SUPPLIED ENTRIES =
-*-

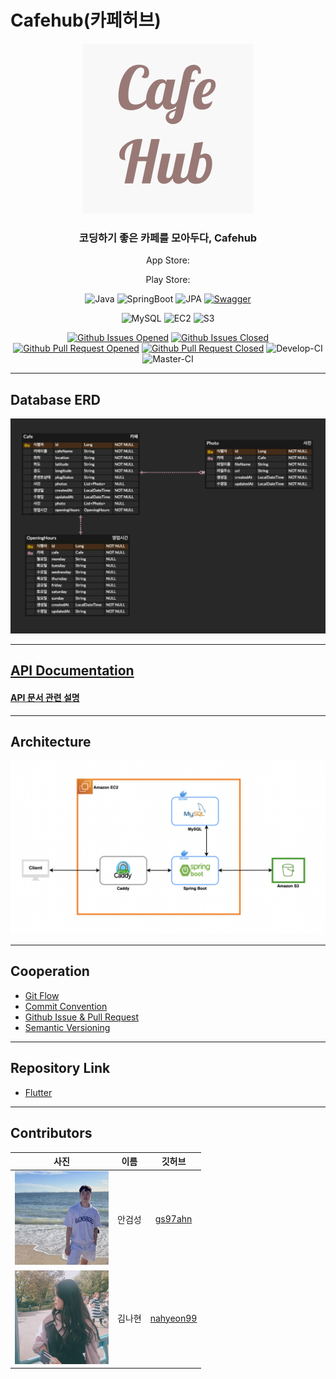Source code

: # Cafehub(카페허브)

<div align="center">

![cafehub-logo](doc/img/cafehub-logo.png)

### 코딩하기 좋은 카페를 모아두다, Cafehub

App Store: 

Play Store:

![Java](https://img.shields.io/badge/Java-11.0.11-6db33f?logo=Java&style=flat)
![SpringBoot](https://img.shields.io/badge/SpringBoot-2.5.0-6db33f?logo=Spring-Boot&style=flat)
![JPA](https://img.shields.io/badge/JPA--6db33f?logo=Hibernate&style=flat)
[![Swagger](https://img.shields.io/badge/Swagger-cafehub-6db33f?logo=Swagger&style=flat)](https://cafehub-dev.nogamsung.com/swagger-ui/index.html)

![MySQL](https://img.shields.io/badge/MySQL-8.0.30-003545?logo=mysql&style=flat)
![EC2](https://img.shields.io/badge/EC2-t2.micro-003545?logo=Amazon-EC2&style=flat)
![S3](https://img.shields.io/badge/S3--003545?logo=Amazon-S3&style=flat)

[![Github Issues Opened](https://img.shields.io/github/issues/susanghan/cafehub-spring?logo=GitHub&style=flat)](https://github.com/susanghan/cafehub-spring/issues)
[![Github Issues Closed](https://img.shields.io/github/issues-closed/susanghan/cafehub-spring?logo=GitHub&style=flat)](https://github.com/susanghan/cafehub-spring/issues?q=is%3Aissue+is%3Aclosed)
[![Github Pull Request Opened](https://img.shields.io/github/issues-pr/susanghan/cafehub-spring?logo=Github&style=flat)](https://github.com/susanghan/cafehub-spring/pulls)
[![Github Pull Request Closed](https://img.shields.io/github/issues-pr-closed/susanghan/cafehub-spring?logo=Github&style=flat)](https://github.com/susanghan/cafehub-spring/pulls?q=is%3Apr+is%3Aclosed)
![Develop-CI](https://img.shields.io/github/workflow/status/susanghan/cafehub-spring/Develop%20-%20CI?&logo=GitHub-Actions&label=develop-ci&style=flat)
![Master-CI](https://img.shields.io/github/workflow/status/susanghan/cafehub-spring/Master%20-%20CI?&logo=GitHub-Actions&label=master-ci&style=flat)


</div>

---

## Database ERD

![Database Diagram](doc/img/database-diagram.png)

---

## [API Documentation](https://cafehub-dev.nogamsung.com/swagger-ui/index.html)

#### [API 문서 관련 설명](doc/api_document_explanation.md)

---

## Architecture

![Architecture Diagram](doc/img/architecture-diagram.png)

---

## Cooperation
- [Git Flow](https://techblog.woowahan.com/2553/)
- [Commit Convention](https://doublesprogramming.tistory.com/256)
- [Github Issue & Pull Request](https://velog.io/@junh0328/%ED%98%91%EC%97%85%EC%9D%84-%EC%9C%84%ED%95%9C-%EA%B9%83%ED%97%88%EB%B8%8C-%EC%9D%B4%EC%8A%88-%EC%9E%91%EC%84%B1%ED%95%98%EA%B8%B0)
- [Semantic Versioning](https://semver.org/lang/ko/)

---

## Repository Link

- [Flutter](https://github.com/susanghan/cafehub-flutter)

---

## Contributors

<div align="center">

| 사진 | 이름 | 깃허브 |
| :-: | :-: | :-: |
| <img src="doc/img/gs97ahn.png" alt="gs97ahn" width=150 height=150> | 안검성 | [gs97ahn](github.com/gs97ahn) |
| <img src="doc/img/nahyeon99.png" alt="gs97ahn" width=150 height=150> | 김나현 | [nahyeon99](github.com/nahyeon99) |

</div>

-*-

TASK DESCRIPTION = Reproduce all the entries that precede this task, word for word, minus any pictures.

SOLUTION TO THE EXERCISE =
Source code

: # Cafehub(카페허브)

<div align="center">

![cafehub-logo](doc/img/cafehub-logo.png)

### 코딩하기 좋은 카페를 모아두다, Cafehub

App Store: 

Play Store:

![Java](https://img.shields.io/badge/Java-11.0.11-6db33f?logo=Java&style=flat)
![SpringBoot](https://img.shields.io/badge/SpringBoot-2.5.0-6db33f?logo=Spring-Boot&style=flat)
![JPA](https://img.shields.io/badge/JPA--6db33f?logo=Hibernate&style=flat)
[![Swagger](https://img.shields.io/badge/Swagger-cafehub-6db33f?logo=Swagger&style=flat)](https://cafehub-dev.nogamsung.com/swagger-ui/index.html)

![MySQL](https://img.shields.io/badge/MySQL-8.0.30-003545?logo=mysql&style=flat)
![EC2](https://img.shields.io/badge/EC2-t2.micro-003545?logo=Amazon-EC2&style=flat)
![S3](https://img.shields.io/badge/S3--003545?logo=Amazon-S3&style=flat)

[![Github Issues Opened](https://img.shields.io/github/issues/susanghan/cafehub-spring?logo=GitHub&style=flat)](https://github.com/susanghan/cafehub-spring/issues)
[![Github Issues Closed](https://img.shields.io/github/issues-closed/susanghan/cafehub-spring?logo=GitHub&style=flat)](https://github.com/susanghan/cafehub-spring/issues?q=is%3Aissue+is%3Aclosed)
[![Github Pull Request Opened](https://img.shields.io/github/issues-pr/susanghan/cafehub-spring?logo=Github&style=flat)](https://github.com/susanghan/cafehub-spring/pulls)
[![Github Pull Request Closed](https://img.shields.io/github/issues-pr-closed/susanghan/cafehub-spring?logo=Github&style=flat)](https://github.com/susanghan/cafehub-spring/pulls?q=is%3Apr+is%3Aclosed)
![Develop-CI](https://img.shields.io/github/workflow/status/susanghan/cafehub-spring/Develop%20-%20CI?&logo=GitHub-Actions&label=develop-ci&style=flat)
![Master-CI](https://img.shields.io/github/workflow/status/susanghan/cafehub-spring/Master%20-%20CI?&logo=GitHub-Actions&label=master-ci&style=flat)


</div>

---

## Database ERD

![Database Diagram](doc/img/database-diagram.png)

---

## [API Documentation](https://cafehub-dev.nogamsung.com/swagger-ui/index.html)

#### [API 문서 관련 설명](doc/api_document_explanation.md)

---

## Architecture

![Architecture Diagram](doc/img/architecture-diagram.png)

---

## Cooperation
- [Git Flow](https://techblog.woowahan.com/2553/)
- [Commit Convention](https://doublesprogramming.tistory.com/256)
- [Github Issue & Pull Request](https://velog.io/@junh0328/%ED%98%91%EC%97%85%EC%9D%84-%EC%9C%84%ED%95%9C-%EA%B9%83%ED%97%88%EB%B8%8C-%EC%9D%B4%EC%8A%88-%EC%9E%91%EC%84%B1%ED%95%98%EA%B8%B0)
- [Semantic Versioning](https://semver.org/lang/ko/)

---

## Repository Link

- [Flutter](https://github.com/susanghan/cafehub-flutter)

---

## Contributors

<div align="center">

| 사진 | 이름 | 깃허브 |
| :-: | :-: | :-: |
| <img src="doc/img/gs97ahn.png" alt="gs97ahn" width=150 height=150> | 안검성 | [gs97ahn](github.com/gs97ahn) |
| <img src="doc/img/nahyeon99.png" alt="gs97ahn" width=150 height=150> | 김나현 | [nahyeon99](github.com/nahyeon99) |

</div>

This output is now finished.